Exercise goal:
State how many lines in the records below contain the string "about", and give nothing besides that number.

- Opening Delimiter -

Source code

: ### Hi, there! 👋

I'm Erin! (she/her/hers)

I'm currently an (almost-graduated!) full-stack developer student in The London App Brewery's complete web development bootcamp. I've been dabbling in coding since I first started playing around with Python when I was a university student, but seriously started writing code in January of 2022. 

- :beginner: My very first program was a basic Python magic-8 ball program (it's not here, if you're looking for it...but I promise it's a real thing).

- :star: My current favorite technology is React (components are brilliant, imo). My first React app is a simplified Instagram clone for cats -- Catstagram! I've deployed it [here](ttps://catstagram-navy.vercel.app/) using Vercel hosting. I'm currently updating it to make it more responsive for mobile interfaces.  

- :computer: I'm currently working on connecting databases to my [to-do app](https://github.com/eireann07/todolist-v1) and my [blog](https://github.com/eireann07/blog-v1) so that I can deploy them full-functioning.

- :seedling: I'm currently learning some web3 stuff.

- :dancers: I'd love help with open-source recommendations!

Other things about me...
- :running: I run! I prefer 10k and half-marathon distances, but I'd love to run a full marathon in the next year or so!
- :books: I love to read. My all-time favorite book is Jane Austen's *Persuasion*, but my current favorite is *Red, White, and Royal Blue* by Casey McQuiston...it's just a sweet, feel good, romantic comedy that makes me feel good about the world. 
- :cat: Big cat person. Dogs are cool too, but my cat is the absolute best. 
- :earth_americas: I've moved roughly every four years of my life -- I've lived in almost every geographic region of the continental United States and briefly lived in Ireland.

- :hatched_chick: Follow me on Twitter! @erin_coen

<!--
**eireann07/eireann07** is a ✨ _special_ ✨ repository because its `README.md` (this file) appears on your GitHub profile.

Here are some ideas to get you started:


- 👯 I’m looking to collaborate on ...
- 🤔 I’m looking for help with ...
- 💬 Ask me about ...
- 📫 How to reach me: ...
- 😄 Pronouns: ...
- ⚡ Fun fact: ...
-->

- Closing Delimiter -

Solution to this problem:
3